Additionally, the Royals have agitated key parties by pursuing a second site in the Northland. These parties view the team as trying to set up a bidding war between Clay and Jackson counties. From the Star article:
Despite the steps the city has taken, there have been no formal negotiations with the city, county or developer about the East Village site. “It’s time for specifics for the people of Kansas City,” Lucas said, “rather than perhaps a new site every few weeks.” Last month, Clay County officials issued a letter seen as campaigning for the Royals. They laid out a vision for a neighborhood-centric ballpark village similar to Chicago’s iconic Wrigleyville. After months of leading Kansas City Hall to believe East Village was their preferred location, the Royals immediately followed Clay County’s statement with one of their own, calling the Northland plan a “progressive and creative vision.”
If the Royals had hoped to be wooed, they got it from North Kansas City. But not in their hometown, where City Hall subsequently ignored calls from the team. City officials are adamant that they have no desire to engage in a bidding war for a project they have viewed closer to a luxury than a necessity.
Former Royal and Jackson County Executive Frank White put it in no uncertain terms: “I won’t entertain this while the Royals attempt to pit local communities against each other.”

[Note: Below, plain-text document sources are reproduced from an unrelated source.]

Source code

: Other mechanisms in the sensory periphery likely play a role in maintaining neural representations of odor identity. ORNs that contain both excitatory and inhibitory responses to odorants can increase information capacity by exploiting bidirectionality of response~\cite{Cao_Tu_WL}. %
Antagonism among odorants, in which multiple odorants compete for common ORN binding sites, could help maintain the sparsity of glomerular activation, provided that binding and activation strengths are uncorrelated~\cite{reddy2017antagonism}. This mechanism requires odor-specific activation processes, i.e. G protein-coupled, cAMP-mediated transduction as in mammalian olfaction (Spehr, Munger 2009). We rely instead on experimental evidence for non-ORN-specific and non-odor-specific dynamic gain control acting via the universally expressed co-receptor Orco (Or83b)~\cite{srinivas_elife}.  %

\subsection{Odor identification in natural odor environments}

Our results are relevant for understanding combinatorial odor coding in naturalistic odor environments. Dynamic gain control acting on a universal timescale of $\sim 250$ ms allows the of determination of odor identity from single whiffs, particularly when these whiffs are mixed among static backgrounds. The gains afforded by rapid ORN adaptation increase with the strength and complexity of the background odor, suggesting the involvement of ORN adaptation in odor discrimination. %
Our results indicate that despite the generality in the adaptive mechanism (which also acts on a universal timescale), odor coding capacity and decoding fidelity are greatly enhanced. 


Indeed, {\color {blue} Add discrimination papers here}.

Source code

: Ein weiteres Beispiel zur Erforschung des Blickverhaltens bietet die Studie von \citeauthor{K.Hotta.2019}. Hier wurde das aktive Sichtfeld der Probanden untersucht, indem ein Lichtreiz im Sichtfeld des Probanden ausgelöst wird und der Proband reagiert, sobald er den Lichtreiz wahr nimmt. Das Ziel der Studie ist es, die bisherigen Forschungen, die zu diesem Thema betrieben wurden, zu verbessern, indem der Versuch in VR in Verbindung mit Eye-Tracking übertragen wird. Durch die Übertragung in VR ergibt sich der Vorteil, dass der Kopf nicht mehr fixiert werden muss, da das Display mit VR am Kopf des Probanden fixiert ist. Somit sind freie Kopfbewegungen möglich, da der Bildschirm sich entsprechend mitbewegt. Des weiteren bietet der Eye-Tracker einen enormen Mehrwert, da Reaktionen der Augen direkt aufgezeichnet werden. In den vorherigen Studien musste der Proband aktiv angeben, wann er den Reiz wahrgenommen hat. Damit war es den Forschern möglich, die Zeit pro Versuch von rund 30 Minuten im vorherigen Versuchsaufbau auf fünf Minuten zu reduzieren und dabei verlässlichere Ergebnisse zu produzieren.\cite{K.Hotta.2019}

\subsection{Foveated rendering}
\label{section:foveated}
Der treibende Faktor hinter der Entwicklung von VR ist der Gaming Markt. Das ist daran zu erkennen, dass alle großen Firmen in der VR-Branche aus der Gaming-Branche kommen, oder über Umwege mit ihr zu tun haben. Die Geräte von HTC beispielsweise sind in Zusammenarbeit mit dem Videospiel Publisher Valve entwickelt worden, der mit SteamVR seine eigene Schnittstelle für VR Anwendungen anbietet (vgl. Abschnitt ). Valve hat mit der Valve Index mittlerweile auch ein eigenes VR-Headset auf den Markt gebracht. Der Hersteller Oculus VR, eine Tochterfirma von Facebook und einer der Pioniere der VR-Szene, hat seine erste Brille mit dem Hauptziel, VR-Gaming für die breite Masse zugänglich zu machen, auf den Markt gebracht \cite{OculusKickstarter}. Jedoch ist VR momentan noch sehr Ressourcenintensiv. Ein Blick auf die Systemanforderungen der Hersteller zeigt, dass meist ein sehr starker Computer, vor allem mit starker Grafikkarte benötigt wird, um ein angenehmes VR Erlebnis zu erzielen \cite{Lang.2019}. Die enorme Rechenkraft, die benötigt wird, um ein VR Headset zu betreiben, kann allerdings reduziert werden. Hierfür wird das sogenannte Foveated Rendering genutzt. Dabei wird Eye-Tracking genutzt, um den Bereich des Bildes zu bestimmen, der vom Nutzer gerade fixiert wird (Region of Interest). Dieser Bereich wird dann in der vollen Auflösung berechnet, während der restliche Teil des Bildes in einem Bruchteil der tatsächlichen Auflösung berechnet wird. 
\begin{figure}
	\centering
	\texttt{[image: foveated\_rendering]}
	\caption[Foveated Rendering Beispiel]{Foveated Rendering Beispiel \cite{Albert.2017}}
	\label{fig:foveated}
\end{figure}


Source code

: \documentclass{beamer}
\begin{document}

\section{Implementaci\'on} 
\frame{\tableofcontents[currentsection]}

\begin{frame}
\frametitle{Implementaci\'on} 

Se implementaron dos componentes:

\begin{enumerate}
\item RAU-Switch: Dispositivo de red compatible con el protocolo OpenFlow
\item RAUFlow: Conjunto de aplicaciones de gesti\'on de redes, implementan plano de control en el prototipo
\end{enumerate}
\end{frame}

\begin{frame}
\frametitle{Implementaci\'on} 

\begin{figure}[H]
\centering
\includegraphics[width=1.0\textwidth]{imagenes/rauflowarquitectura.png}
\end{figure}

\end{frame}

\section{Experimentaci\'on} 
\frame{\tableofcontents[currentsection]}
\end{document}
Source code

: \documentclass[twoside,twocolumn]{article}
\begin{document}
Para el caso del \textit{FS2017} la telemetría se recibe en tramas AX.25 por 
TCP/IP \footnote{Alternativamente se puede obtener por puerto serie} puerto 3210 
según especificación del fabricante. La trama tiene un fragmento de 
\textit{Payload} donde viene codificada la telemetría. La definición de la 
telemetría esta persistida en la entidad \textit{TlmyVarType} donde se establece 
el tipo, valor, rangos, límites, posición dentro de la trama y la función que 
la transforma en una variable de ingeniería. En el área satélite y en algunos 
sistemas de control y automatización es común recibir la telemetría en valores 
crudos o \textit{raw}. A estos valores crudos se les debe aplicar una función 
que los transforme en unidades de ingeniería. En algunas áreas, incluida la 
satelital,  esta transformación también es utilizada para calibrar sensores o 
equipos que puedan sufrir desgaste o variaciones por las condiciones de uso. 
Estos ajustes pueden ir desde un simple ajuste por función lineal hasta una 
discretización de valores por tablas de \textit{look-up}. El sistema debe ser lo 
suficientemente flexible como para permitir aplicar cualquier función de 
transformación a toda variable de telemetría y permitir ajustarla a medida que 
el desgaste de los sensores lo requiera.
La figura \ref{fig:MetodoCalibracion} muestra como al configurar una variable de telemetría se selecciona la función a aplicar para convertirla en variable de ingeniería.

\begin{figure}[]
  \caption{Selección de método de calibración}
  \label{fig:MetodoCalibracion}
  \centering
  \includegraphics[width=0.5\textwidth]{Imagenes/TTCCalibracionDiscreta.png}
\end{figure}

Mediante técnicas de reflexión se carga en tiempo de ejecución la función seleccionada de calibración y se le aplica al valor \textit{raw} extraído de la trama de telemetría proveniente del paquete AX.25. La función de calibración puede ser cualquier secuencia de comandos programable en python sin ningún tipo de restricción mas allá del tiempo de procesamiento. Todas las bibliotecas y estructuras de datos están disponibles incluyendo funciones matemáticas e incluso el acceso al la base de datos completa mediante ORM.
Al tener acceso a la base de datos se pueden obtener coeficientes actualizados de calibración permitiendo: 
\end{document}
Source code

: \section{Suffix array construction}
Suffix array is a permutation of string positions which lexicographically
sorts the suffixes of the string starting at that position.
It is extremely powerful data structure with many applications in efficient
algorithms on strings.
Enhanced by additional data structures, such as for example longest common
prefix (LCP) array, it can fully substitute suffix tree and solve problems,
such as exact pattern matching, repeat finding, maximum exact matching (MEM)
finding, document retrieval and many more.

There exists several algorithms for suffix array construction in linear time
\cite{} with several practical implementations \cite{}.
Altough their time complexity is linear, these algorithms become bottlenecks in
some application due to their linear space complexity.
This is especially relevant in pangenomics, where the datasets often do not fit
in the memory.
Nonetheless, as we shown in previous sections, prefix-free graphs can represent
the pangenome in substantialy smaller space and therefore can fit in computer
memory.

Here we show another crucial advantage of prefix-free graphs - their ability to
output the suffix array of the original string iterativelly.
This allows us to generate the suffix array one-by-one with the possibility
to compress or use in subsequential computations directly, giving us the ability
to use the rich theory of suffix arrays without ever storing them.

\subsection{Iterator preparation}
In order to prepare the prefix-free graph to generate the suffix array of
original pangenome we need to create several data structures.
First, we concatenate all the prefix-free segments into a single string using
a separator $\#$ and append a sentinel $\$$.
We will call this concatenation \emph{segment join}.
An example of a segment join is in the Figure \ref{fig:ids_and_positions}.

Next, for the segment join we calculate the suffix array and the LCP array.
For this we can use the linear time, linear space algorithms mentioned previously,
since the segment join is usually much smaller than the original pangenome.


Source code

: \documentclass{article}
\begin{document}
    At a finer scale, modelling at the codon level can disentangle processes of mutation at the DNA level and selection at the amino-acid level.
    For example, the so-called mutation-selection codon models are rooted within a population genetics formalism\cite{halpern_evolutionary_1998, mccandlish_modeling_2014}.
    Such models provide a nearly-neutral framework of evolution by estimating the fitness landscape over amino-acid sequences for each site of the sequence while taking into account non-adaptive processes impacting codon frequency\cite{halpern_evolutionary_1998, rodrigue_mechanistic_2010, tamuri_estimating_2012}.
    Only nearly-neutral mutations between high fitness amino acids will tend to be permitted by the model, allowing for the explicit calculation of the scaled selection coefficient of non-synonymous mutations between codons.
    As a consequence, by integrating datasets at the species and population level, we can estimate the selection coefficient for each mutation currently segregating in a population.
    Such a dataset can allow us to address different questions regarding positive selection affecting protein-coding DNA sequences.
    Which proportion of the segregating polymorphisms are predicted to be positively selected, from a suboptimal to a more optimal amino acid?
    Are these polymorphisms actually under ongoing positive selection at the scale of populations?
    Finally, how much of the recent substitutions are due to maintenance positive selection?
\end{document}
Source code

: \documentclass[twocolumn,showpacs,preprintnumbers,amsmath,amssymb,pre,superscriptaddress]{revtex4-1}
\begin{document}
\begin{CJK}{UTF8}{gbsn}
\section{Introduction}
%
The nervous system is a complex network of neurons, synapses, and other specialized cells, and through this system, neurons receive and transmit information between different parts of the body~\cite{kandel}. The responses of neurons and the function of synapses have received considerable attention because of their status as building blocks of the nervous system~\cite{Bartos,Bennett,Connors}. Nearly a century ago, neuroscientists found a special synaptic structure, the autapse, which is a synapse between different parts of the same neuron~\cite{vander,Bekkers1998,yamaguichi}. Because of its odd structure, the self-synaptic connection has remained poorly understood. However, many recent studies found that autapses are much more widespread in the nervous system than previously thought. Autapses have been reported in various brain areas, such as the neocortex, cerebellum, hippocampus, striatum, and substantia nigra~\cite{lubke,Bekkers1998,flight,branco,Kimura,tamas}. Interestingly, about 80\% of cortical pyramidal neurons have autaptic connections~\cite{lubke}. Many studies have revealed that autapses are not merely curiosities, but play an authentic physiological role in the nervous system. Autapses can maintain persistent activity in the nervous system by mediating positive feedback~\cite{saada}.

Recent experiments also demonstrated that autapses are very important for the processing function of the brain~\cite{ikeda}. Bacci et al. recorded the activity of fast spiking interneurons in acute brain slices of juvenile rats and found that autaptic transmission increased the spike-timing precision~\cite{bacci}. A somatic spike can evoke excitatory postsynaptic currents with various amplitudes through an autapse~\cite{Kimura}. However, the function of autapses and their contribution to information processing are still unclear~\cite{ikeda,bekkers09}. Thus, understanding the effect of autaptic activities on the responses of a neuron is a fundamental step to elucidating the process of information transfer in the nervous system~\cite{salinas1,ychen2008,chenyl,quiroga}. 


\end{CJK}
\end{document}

Jackson County has entered the chat. My statement below on downtown baseball discussions: pic.twitter.com/pBTEq7NGT2
— Frank White (@JCEFrankWhite) May 19, 2023
Two years after announcing the intent to move downtown, and the Royals haven’t picked a site while simultaneously antagonizing the government officials who they must work with in order to make it happen.
Who’s to Blame?
Dayton Moore is responsible for a lot of the Royals’ baseball-related struggles to this day. Baseball organizations have a lot of inertia, and it simply takes a long time to pivot from bad decisions and thought processes. Since it takes years for draft picks to make the big leagues—and years for fully guaranteed and unsightly contracts to drop off the books—you just can’t turn around an entire franchise in a year.
But so much doesn’t go wrong in an organization by accident, and Moore can’t be blamed for the labor negotiations or for the haphazard space the Royals’ push toward a new downtown stadium has appeared. It is therefore reasonable to wonder if John Sherman and the current ownership group are doing a good job as stewards of the franchise. Sherman and company have helmed the franchise since November of 2019, and what we’ve seen is a PR push for public money to subsidize a private investment while the payroll plummets and the team just keeps losing.
The Royals are residents of the Show Me State. And what have the Royals shown over the past almost four years? Why should Royals fans believe that the team is going in the right direction? Why are so many things on and off the field still broken? Royals fans want to root for the team. However, those in power must realize that there are very, very good reasons why Royals fans don’t want to or can’t root for the organization right now. It needs to be better.